[Task material Boundary: Start]

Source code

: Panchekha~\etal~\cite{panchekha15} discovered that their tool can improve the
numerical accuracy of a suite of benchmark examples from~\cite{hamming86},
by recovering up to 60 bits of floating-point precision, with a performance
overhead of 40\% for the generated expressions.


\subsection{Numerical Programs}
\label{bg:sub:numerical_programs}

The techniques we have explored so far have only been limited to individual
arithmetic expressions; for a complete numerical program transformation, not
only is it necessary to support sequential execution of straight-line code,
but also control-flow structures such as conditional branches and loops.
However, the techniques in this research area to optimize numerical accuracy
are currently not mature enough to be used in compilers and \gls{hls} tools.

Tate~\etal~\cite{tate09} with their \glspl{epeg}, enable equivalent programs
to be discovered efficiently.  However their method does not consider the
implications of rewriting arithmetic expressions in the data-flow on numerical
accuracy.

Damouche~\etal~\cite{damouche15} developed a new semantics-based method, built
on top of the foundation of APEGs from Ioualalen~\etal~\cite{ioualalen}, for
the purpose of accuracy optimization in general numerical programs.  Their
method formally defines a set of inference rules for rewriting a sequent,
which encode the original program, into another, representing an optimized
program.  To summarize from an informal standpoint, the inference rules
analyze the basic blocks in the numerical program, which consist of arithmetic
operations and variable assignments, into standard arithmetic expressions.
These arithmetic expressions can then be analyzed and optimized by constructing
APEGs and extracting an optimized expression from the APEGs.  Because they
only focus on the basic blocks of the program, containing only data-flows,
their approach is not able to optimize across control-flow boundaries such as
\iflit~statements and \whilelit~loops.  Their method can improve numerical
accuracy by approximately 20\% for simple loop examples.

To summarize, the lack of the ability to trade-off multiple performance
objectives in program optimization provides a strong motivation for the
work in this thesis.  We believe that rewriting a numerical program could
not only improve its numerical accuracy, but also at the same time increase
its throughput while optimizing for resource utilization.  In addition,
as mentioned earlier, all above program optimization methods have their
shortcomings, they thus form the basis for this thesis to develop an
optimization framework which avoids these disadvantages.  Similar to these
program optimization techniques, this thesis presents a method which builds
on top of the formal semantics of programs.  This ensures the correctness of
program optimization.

[Task material Boundary: End]

About this task ▸ Copy the stretch of the records above that runs from the line with "the purpose of" through the line with "shortcomings, they thus". Both end lines belong in the copy, and nothing else does.

Finished task ▸
the purpose of accuracy optimization in general numerical programs.  Their
method formally defines a set of inference rules for rewriting a sequent,
which encode the original program, into another, representing an optimized
program.  To summarize from an informal standpoint, the inference rules
analyze the basic blocks in the numerical program, which consist of arithmetic
operations and variable assignments, into standard arithmetic expressions.
These arithmetic expressions can then be analyzed and optimized by constructing
APEGs and extracting an optimized expression from the APEGs.  Because they
only focus on the basic blocks of the program, containing only data-flows,
their approach is not able to optimize across control-flow boundaries such as
\iflit~statements and \whilelit~loops.  Their method can improve numerical
accuracy by approximately 20\% for simple loop examples.

To summarize, the lack of the ability to trade-off multiple performance
objectives in program optimization provides a strong motivation for the
work in this thesis.  We believe that rewriting a numerical program could
not only improve its numerical accuracy, but also at the same time increase
its throughput while optimizing for resource utilization.  In addition,
as mentioned earlier, all above program optimization methods have their
shortcomings, they thus form the basis for this thesis to develop an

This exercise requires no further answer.